Home Depot in contact with Secret Service over alleged breach: source

Home improvement retailer Home Depot Inc (NYSE:HD) has been in contact with the U.S. Secret Service about an alleged major breach of customer and credit card data that came to light this week, a law enforcement source told Reuters on Thursday.

Any investigation by the Secret Service appears to be at a very early stage, the source said.

The Secret Service, which declined comment, usually is the lead agency in federal criminal investigations into complex breaches of credit card and other consumer data.

Another law enforcement source said the FBI, which also sometimes participates in such investigations, does not appear to be involved. It is unclear whether the U.S. Department of Justice is playing any role.

Customer data could have been stolen from nearly all of Home Depot's 2,200 stores in the United States, according to information released on Wednesday by security blog KrebsonSecurity.

Home Depot has not confirmed that a breach occurred and it remains unclear whether or how many customers were impacted.

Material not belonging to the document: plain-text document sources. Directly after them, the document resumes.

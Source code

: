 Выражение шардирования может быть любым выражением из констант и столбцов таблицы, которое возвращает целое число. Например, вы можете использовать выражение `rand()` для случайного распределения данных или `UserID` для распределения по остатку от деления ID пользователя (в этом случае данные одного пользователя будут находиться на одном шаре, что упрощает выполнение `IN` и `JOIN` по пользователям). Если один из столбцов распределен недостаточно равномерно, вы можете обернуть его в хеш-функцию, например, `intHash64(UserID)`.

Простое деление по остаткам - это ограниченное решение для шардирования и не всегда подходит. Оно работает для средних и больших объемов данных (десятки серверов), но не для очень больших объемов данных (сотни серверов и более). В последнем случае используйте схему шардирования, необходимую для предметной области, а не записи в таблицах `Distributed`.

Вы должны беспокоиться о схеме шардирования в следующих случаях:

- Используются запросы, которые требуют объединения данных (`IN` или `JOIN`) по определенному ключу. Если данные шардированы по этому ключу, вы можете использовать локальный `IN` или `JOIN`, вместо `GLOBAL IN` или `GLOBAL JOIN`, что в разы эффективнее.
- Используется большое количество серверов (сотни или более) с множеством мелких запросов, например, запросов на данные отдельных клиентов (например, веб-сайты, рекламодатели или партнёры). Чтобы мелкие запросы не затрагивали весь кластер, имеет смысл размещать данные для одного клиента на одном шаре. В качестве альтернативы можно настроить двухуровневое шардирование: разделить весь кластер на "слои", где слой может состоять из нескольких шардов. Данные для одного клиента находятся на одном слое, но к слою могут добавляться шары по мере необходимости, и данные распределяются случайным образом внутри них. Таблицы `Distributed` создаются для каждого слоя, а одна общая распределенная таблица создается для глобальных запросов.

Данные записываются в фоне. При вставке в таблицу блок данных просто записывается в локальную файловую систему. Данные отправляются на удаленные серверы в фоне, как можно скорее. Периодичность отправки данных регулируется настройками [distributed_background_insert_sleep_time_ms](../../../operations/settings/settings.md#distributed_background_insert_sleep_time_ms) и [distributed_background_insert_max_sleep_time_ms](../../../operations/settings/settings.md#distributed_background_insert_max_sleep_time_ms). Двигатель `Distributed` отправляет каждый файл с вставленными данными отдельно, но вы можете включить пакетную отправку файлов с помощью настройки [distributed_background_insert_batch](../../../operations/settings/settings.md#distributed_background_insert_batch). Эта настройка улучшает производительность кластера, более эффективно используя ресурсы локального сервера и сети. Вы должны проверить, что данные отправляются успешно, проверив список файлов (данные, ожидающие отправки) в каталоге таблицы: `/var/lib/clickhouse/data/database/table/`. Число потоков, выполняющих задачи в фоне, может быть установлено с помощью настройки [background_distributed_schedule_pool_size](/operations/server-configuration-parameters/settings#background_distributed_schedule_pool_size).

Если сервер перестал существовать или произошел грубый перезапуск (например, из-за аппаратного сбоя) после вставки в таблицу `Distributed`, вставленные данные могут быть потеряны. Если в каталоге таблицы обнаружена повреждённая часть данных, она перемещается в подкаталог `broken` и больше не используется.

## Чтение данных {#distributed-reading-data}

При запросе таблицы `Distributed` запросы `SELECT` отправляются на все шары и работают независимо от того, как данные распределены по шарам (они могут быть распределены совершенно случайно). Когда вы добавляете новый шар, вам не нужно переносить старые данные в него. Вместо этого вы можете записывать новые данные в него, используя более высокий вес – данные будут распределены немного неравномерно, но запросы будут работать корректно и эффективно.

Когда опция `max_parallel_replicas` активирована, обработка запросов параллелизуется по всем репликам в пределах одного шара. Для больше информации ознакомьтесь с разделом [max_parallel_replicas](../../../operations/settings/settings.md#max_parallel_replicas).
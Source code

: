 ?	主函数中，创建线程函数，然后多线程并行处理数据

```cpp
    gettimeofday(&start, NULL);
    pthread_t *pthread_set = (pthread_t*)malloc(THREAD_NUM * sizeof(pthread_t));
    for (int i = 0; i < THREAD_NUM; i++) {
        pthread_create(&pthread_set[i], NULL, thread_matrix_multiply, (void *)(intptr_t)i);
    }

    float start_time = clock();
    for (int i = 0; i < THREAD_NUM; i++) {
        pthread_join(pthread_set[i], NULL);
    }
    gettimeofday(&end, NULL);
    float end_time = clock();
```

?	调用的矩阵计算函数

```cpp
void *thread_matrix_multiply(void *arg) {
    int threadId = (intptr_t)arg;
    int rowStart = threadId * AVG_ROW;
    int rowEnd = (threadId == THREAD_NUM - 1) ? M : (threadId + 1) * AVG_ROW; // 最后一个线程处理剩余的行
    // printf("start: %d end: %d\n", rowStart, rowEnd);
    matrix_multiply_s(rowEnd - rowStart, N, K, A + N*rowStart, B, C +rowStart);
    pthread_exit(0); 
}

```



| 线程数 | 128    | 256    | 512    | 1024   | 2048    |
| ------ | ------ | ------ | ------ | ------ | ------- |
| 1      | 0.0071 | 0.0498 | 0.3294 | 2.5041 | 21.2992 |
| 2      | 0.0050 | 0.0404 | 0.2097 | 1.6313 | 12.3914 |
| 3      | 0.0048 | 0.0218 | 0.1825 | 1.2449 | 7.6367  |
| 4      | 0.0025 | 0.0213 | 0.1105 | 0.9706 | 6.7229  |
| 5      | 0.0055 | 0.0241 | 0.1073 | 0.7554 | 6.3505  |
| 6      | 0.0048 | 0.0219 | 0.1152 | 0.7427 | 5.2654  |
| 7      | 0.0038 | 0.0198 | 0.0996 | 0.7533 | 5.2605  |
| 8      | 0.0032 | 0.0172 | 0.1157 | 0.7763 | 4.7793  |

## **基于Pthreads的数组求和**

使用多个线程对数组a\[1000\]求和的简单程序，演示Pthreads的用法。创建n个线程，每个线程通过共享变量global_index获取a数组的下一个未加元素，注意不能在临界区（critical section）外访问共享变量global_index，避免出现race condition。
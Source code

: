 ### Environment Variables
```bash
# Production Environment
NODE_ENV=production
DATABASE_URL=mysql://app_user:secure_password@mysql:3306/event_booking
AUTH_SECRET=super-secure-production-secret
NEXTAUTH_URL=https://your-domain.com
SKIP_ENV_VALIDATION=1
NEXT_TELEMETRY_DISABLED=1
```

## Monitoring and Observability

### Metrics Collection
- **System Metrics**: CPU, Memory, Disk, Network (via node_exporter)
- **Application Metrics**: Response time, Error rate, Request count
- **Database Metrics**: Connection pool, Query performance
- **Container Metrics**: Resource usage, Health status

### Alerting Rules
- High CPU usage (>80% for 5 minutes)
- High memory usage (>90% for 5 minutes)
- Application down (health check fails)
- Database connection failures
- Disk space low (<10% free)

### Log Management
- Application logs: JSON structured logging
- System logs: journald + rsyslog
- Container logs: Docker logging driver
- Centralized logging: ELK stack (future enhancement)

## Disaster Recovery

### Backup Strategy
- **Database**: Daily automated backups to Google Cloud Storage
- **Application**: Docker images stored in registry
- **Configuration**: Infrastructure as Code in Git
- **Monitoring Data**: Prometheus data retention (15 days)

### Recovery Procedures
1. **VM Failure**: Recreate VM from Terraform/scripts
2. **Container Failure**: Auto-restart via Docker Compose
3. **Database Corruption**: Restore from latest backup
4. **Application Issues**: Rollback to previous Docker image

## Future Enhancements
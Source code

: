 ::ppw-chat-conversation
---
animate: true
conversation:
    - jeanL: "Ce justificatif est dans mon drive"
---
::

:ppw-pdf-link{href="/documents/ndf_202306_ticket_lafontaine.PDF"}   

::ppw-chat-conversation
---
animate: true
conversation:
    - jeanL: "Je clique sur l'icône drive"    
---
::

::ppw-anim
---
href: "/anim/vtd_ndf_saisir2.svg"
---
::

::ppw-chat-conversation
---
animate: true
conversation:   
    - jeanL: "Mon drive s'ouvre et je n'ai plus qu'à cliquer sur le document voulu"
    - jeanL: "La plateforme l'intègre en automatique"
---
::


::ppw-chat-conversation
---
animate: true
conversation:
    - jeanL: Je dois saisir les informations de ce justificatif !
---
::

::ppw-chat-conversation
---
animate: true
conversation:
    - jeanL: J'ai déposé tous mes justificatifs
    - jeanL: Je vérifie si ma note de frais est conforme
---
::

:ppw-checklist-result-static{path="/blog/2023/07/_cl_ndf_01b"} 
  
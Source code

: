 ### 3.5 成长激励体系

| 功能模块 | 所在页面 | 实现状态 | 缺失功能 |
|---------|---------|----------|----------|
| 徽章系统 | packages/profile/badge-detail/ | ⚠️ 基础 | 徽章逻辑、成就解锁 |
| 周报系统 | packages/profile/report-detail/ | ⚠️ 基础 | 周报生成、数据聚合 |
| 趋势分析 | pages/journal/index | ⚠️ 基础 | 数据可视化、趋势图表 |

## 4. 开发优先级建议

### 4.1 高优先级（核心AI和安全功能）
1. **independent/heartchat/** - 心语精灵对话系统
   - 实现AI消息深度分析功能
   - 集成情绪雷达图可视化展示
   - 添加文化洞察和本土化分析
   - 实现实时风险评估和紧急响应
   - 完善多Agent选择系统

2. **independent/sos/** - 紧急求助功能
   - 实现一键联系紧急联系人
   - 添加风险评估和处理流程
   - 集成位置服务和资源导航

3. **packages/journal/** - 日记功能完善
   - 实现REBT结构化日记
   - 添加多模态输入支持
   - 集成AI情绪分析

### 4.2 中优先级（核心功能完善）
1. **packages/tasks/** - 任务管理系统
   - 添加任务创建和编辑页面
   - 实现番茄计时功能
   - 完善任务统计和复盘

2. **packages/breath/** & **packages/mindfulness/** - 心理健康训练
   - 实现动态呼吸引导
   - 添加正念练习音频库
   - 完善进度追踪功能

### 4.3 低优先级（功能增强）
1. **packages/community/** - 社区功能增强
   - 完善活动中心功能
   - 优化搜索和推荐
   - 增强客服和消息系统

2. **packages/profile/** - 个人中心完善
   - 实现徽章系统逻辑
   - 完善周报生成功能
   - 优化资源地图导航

If confirmed, the Home Depot incident could be among the most widespread in the string of security breaches at U.S. retailers in the recent past.

Spokeswoman Paula Drake on Wednesday said the retailer is working with IT security firms, including Symantec Corp <SYMC.O> and FishNet Security, to investigate whether there has been a data breach.

A Symantec spokeswoman confirmed that Symantec was assisting with the investigation but did not elaborate.

Home Depot sought to comfort its consumers, promising free identity-protection services, including credit monitoring, to any potentially impacted customers and reassuring that the retailer or the banks that issued the cards will be responsible for any fraudulent charges.

Home Depot shares were up 1.6 percent at $90.39 on Thursday morning on the New York Stock Exchange.

Concerns about a potential Home Depot data theft follow a major breach at retailer Target Corp <TGT.N>, where hackers late last year stole at least 40 million payment card numbers and 70 million other pieces of customer data.